[Task directions]
Write out every entry exactly as given, but omit the pictures.

═══ Recorded data ═══

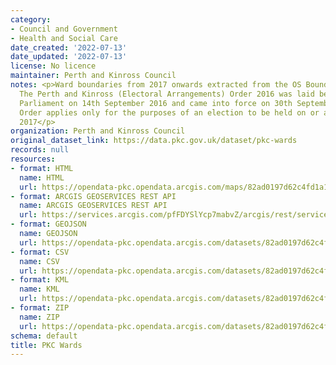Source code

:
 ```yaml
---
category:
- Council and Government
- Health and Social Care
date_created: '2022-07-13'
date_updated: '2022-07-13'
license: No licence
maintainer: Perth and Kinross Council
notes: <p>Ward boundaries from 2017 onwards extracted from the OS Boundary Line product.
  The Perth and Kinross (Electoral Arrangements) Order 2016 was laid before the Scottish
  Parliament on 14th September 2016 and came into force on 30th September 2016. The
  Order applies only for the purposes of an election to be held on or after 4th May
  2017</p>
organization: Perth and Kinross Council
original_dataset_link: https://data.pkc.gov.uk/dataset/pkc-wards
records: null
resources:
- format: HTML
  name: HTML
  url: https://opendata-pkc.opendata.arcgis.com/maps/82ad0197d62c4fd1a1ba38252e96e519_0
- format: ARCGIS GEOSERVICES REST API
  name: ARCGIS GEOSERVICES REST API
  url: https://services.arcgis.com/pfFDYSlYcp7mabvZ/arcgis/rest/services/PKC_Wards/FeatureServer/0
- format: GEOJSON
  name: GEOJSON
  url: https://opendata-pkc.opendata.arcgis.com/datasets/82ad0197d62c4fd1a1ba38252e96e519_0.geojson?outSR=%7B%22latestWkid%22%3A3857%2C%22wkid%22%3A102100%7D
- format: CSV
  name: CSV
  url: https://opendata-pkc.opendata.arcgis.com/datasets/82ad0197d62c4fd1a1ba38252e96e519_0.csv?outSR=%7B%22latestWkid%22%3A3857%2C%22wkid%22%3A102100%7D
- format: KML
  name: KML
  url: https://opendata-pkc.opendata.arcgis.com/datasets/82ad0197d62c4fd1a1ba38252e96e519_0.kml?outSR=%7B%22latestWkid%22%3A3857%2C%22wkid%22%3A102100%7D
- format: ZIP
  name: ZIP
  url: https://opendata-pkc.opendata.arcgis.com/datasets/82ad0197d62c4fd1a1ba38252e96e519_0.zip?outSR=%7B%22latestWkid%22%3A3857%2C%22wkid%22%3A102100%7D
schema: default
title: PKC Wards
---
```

═══

[Result]
Source code

:
 ```yaml
---
category:
- Council and Government
- Health and Social Care
date_created: '2022-07-13'
date_updated: '2022-07-13'
license: No licence
maintainer: Perth and Kinross Council
notes: <p>Ward boundaries from 2017 onwards extracted from the OS Boundary Line product.
  The Perth and Kinross (Electoral Arrangements) Order 2016 was laid before the Scottish
  Parliament on 14th September 2016 and came into force on 30th September 2016. The
  Order applies only for the purposes of an election to be held on or after 4th May
  2017</p>
organization: Perth and Kinross Council
original_dataset_link: https://data.pkc.gov.uk/dataset/pkc-wards
records: null
resources:
- format: HTML
  name: HTML
  url: https://opendata-pkc.opendata.arcgis.com/maps/82ad0197d62c4fd1a1ba38252e96e519_0
- format: ARCGIS GEOSERVICES REST API
  name: ARCGIS GEOSERVICES REST API
  url: https://services.arcgis.com/pfFDYSlYcp7mabvZ/arcgis/rest/services/PKC_Wards/FeatureServer/0
- format: GEOJSON
  name: GEOJSON
  url: https://opendata-pkc.opendata.arcgis.com/datasets/82ad0197d62c4fd1a1ba38252e96e519_0.geojson?outSR=%7B%22latestWkid%22%3A3857%2C%22wkid%22%3A102100%7D
- format: CSV
  name: CSV
  url: https://opendata-pkc.opendata.arcgis.com/datasets/82ad0197d62c4fd1a1ba38252e96e519_0.csv?outSR=%7B%22latestWkid%22%3A3857%2C%22wkid%22%3A102100%7D
- format: KML
  name: KML
  url: https://opendata-pkc.opendata.arcgis.com/datasets/82ad0197d62c4fd1a1ba38252e96e519_0.kml?outSR=%7B%22latestWkid%22%3A3857%2C%22wkid%22%3A102100%7D
- format: ZIP
  name: ZIP
  url: https://opendata-pkc.opendata.arcgis.com/datasets/82ad0197d62c4fd1a1ba38252e96e519_0.zip?outSR=%7B%22latestWkid%22%3A3857%2C%22wkid%22%3A102100%7D
schema: default
title: PKC Wards
---
```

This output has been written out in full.